Description of the task —
Although the data below holds other lines too, output only those from the line with "3. [Tech Stack](#tech-stack)" up to and including the line with "- **Funnel Folder", exactly as they appear.

The data —
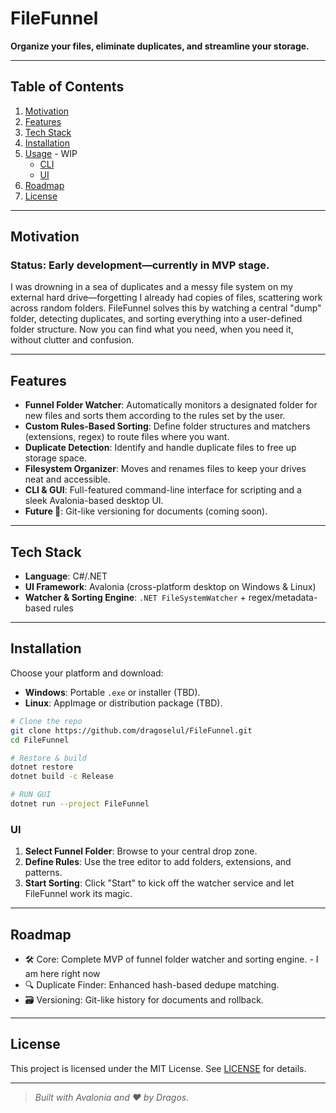 # FileFunnel

**Organize your files, eliminate duplicates, and streamline your storage.**

---

## Table of Contents

1. [Motivation](#motivation)
2. [Features](#features)
3. [Tech Stack](#tech-stack)
4. [Installation](#installation)
5. [Usage](#usage) - WIP
   - [CLI](#cli)
   - [UI](#ui)
6. [Roadmap](#roadmap)
7. [License](#license)

---

## Motivation

### **Status**: Early development—currently in MVP stage.

I was drowning in a sea of duplicates and a messy file system on my external hard drive—forgetting I already had copies of files, scattering work across random folders. FileFunnel solves this by watching a central "dump" folder, detecting duplicates, and sorting everything into a user-defined folder structure. Now you can find what you need, when you need it, without clutter and confusion.

---

## Features

- **Funnel Folder Watcher**: Automatically monitors a designated folder for new files and sorts them according to the rules set by the user.
- **Custom Rules-Based Sorting**: Define folder structures and matchers (extensions, regex) to route files where you want.
- **Duplicate Detection**: Identify and handle duplicate files to free up storage space.
- **Filesystem Organizer**: Moves and renames files to keep your drives neat and accessible.
- **CLI & GUI**: Full-featured command-line interface for scripting and a sleek Avalonia-based desktop UI.
- **Future 🎯**: Git-like versioning for documents (coming soon).

---

## Tech Stack

- **Language**: C#/.NET
- **UI Framework**: Avalonia (cross-platform desktop on Windows & Linux)
- **Watcher & Sorting Engine**: `.NET FileSystemWatcher` + regex/metadata-based rules

---

## Installation

Choose your platform and download:

- **Windows**: Portable `.exe` or installer (TBD).
- **Linux**: AppImage or distribution package (TBD).

```bash
# Clone the repo
git clone https://github.com/dragoselul/FileFunnel.git
cd FileFunnel

# Restore & build
dotnet restore
dotnet build -c Release

# RUN GUI
dotnet run --project FileFunnel
```
### UI

1. **Select Funnel Folder**: Browse to your central drop zone.  
2. **Define Rules**: Use the tree editor to add folders, extensions, and patterns.  
3. **Start Sorting**: Click "Start" to kick off the watcher service and let FileFunnel work its magic.

---

## Roadmap

- 🛠️ Core: Complete MVP of funnel folder watcher and sorting engine. - I am here right now 
- 🔍 Duplicate Finder: Enhanced hash-based dedupe matching.  
- 🗃️ Versioning: Git-like history for documents and rollback.  

---

## License

This project is licensed under the MIT License. See [LICENSE](LICENSE) for details.

---

> *Built with Avalonia and ❤️ by Dragos.*
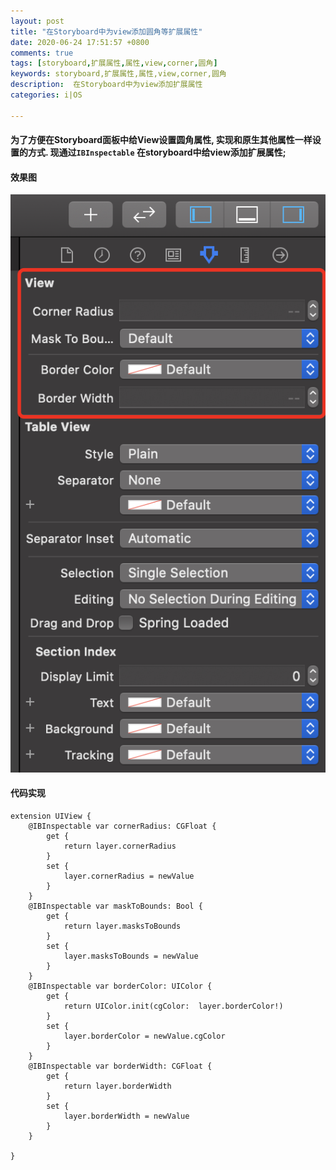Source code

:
 ```yaml
---
layout: post
title: "在Storyboard中为view添加圆角等扩展属性"
date: 2020-06-24 17:51:57 +0800
comments: true
tags: [storyboard,扩展属性,属性,view,corner,圆角]
keywords: storyboard,扩展属性,属性,view,corner,圆角
description:  在Storyboard中为view添加扩展属性
categories: i|OS

---
```



#### 为了方便在Storyboard面板中给View设置圆角属性, 实现和原生其他属性一样设置的方式. 现通过`IBInspectable` 在storyboard中给view添加扩展属性;


#### 效果图
![在Storyboard中为view添加圆角等扩展属性](/images/kuozhanxiaoguotu.png) 

<!--more-->
#### 代码实现

```
extension UIView {
    @IBInspectable var cornerRadius: CGFloat {
        get {
            return layer.cornerRadius
        }
        set {
            layer.cornerRadius = newValue
        }
    }
    @IBInspectable var maskToBounds: Bool {
        get {
            return layer.masksToBounds
        }
        set {
            layer.masksToBounds = newValue
        }
    }
    @IBInspectable var borderColor: UIColor {
        get {
            return UIColor.init(cgColor:  layer.borderColor!)
        }
        set {
            layer.borderColor = newValue.cgColor
        }
    }
    @IBInspectable var borderWidth: CGFloat {
        get {
            return layer.borderWidth
        }
        set {
            layer.borderWidth = newValue
        }
    }
   
}
```

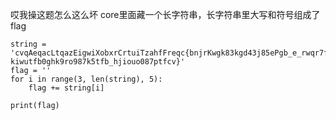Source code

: 哎我操这题怎么这么坏
core里面藏一个长字符串，长字符串里大写和符号组成了flag
```
string = 'cvqAeqacLtqazEigwiXobxrCrtuiTzahfFreqc{bnjrKwgk83kgd43j85ePgb_e_rwqr7fvbmHjklo3tews_hmkogooyf0vbnk0ii87Drfgh_n kiwutfb0ghk9ro987k5tfb_hjiouo087ptfcv}'
flag = ''
for i in range(3, len(string), 5):
    flag += string[i]
 
print(flag)
```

Exercise result —
3. [Tech Stack](#tech-stack)
4. [Installation](#installation)
5. [Usage](#usage) - WIP
   - [CLI](#cli)
   - [UI](#ui)
6. [Roadmap](#roadmap)
7. [License](#license)

---

## Motivation

### **Status**: Early development—currently in MVP stage.

I was drowning in a sea of duplicates and a messy file system on my external hard drive—forgetting I already had copies of files, scattering work across random folders. FileFunnel solves this by watching a central "dump" folder, detecting duplicates, and sorting everything into a user-defined folder structure. Now you can find what you need, when you need it, without clutter and confusion.

---

## Features

- **Funnel Folder Watcher**: Automatically monitors a designated folder for new files and sorts them according to the rules set by the user.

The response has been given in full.